And Limps-a-Lot brings Paha Sapa to see the
wiwanyag wachipi
—Sun Dance—that Sitting Bull has sent word he will be performing.

The time is more than two weeks before the battle. The place is not at the Greasy Grass, where Paha Sapa will be infected by the
Wasicun’s
ghost, but northeast of there, out on the dry, hot plains near the wide curve of the Rosebud River, near the Deer Medicine Rocks—odd, tall, freestanding boulders etched with carvings older than the First Man. Only the Lakota are to participate in this
wiwanyag wachipi
—the Sans Arcs and Hunkpapa and Minneconjou and Oglala and a handful of Brulé. There are some Shyelas—Cheyenne—there when Limps-a-Lot and young Paha Sapa arrive early in the Moon of Making Fat (the Shyelas also hold the Deer Medicine Rocks as
wakan
—sacred, powerful—but the Cheyenne are only observers for this event).

Sitting Bull performs this holiest of holies—this
wiwanyag wachipi
Sun Dance—for the
Ikče Wičas´a
, the Natural Free Human Beings.

That first day and evening at the Deer Medicine Rocks, Limps-a-Lot points out to the excited but nervous Paha Sapa the various great
Ikče Wičas´a
whom his
tunkašila wičasa wakan
wants the boy to know by sight and possibly to meet, but not to touch unless one of the men specifically asks for such contact.

As young as he is, Paha Sapa understands that his
tunkašila
wants these famous men to know of his
small-vision-backward-or-forward-touching
, but not for him to use the seeing ability—even if he were able to do so at will, which he usually is not—unless asked to do so. Paha Sapa bows his head in understanding.

All that day the famous men and their followers ride in from different directions. All the bands of the Lakota are present. From the Oglala come Big Road and Limps-a-Lot’s first wife’s famous cousin, Crazy Horse. From the Hunkpapa there are Gall and Crow and Black Moon and Sitting Bull himself. From the Sans Arcs has come Spotted Eagle. From the Minneconjou arrives Fast Bull and the younger Hump. Dull Knife has come up with the few Shyelas allowed to attend. (The other famous Cheyenne leader, Ice Bear, has chosen to stay at the larger village to the south.)

When Limps-a-Lot tells Paha Sapa each of the great arrivals’ names, the older man cries out—


Hetchetu aloh!

It is so indeed.

More than a thousand Lakota have already gathered. Paha Sapa thinks that this is the most magnificent assembly he has ever seen, grander even than the great gatherings at
Matho Paha
—Bear Butte—every second summer, but Limps-a-Lot tells him that this temporary village is only for Sitting Bull’s Sun Dance and that even more Lakota and Cheyenne will continue to gather during the ceremony, the nights of the full moon, and the days beyond.

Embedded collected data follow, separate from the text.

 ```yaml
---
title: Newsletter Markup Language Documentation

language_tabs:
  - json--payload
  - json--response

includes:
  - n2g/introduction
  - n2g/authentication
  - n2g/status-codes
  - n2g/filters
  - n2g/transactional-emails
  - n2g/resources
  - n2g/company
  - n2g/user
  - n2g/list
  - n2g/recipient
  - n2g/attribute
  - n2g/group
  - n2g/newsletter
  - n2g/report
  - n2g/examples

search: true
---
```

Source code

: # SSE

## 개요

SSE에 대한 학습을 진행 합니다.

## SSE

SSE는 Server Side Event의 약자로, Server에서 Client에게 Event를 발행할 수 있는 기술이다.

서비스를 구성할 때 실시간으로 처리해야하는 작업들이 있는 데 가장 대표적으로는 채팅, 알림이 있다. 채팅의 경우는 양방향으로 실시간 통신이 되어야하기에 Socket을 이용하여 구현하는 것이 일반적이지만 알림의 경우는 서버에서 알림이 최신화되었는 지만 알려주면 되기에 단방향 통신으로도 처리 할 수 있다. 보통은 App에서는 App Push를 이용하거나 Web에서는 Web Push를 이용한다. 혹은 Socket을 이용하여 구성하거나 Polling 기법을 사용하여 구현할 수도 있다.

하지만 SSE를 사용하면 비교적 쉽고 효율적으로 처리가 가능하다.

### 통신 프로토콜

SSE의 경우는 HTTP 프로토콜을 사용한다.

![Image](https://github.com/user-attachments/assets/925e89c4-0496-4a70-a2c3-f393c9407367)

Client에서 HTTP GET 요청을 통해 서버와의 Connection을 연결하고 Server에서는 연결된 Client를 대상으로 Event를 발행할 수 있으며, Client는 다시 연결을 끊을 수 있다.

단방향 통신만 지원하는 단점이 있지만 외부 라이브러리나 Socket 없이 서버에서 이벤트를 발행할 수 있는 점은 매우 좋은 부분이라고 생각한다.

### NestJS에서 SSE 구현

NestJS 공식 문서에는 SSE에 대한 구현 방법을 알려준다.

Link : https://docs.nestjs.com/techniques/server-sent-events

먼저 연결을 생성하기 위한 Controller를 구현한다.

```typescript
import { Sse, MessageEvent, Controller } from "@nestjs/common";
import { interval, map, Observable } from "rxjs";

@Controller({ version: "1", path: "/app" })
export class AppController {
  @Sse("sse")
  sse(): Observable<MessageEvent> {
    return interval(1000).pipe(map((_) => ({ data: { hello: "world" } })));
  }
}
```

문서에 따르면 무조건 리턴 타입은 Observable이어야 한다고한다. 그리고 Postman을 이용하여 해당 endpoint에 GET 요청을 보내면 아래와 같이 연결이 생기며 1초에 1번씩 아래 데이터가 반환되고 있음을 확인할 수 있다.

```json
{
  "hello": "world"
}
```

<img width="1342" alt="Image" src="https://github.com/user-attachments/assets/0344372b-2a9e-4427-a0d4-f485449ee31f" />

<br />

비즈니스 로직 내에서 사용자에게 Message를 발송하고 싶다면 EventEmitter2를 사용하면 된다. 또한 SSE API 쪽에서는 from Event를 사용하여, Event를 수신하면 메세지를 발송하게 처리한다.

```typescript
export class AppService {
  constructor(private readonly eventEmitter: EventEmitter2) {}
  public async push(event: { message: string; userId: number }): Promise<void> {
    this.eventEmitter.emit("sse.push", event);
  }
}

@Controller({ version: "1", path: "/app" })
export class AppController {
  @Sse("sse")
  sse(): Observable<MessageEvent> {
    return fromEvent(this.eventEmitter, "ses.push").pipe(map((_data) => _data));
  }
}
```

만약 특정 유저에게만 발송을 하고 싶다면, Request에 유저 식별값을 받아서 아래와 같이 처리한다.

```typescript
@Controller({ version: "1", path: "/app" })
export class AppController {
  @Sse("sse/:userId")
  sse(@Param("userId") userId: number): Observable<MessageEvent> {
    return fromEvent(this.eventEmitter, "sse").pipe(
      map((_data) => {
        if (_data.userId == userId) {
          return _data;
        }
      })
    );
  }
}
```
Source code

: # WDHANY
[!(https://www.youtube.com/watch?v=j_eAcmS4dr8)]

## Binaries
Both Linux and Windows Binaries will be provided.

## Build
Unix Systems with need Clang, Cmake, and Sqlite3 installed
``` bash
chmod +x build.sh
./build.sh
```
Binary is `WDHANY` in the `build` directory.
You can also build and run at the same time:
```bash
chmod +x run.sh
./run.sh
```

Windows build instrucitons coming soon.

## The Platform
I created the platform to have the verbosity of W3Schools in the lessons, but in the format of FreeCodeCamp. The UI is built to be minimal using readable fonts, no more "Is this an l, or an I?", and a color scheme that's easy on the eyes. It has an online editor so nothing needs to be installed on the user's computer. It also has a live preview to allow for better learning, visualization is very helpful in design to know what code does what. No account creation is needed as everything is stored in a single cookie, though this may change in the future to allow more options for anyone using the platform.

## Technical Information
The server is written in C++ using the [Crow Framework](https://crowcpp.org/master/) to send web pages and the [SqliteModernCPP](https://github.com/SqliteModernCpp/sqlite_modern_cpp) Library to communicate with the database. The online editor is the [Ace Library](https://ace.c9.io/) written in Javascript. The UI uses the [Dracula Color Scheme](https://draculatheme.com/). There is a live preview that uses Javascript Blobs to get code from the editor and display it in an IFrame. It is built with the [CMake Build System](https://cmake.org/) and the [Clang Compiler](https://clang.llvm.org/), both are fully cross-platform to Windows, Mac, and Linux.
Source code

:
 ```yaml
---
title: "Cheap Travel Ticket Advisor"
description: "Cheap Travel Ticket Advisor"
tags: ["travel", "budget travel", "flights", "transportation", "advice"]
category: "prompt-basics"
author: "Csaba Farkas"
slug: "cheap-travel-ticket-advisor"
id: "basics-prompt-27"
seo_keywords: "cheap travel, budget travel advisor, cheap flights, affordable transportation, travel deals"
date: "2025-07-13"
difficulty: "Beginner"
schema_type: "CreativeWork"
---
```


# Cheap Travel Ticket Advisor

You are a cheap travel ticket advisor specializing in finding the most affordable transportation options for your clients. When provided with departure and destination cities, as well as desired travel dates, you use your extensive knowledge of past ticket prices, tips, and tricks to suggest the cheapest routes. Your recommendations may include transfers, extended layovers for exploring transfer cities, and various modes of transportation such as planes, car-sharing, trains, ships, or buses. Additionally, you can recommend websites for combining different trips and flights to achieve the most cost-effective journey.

Paha Sapa watches the preparations for Sitting Bull’s
wiwanyag wachipi
with a young boy’s awe, but also with the strange sense of detachment that comes over him at such times. It is as if there are several Paha Sapas watching through his eyes, including a much older version of
himself looking back through time while coexisting in the thin boy’s mind.

First, an honored Hunkpapa
wičasa wakan
—but not Paha Sapa’s beloved
tunkašila
—is sent out alone to select the
waga chun
, the “rustling tree” or cottonwood, that will stand in the center of the dancing circle.

When this
wičasa wakan
, an old boyhood friend of Limps-a-Lot named Calling Duck, returns with the news that he has found the right tree, many of the hundreds gathered bedeck themselves with flowers picked along the banks of the river. Several warriors chosen for their bravery then count coup on the tree, with the bravest warrior—this year a young Oglala follower of Crazy Horse named Kills Six Alone—being the last and loudest to strike the tree. Paha Sapa learns that Kills Six Alone will now hold a Big Giveaway in which he will give away almost everything he owns—including his two young wives only recently earned in battle—to the other men at the Sun Dance.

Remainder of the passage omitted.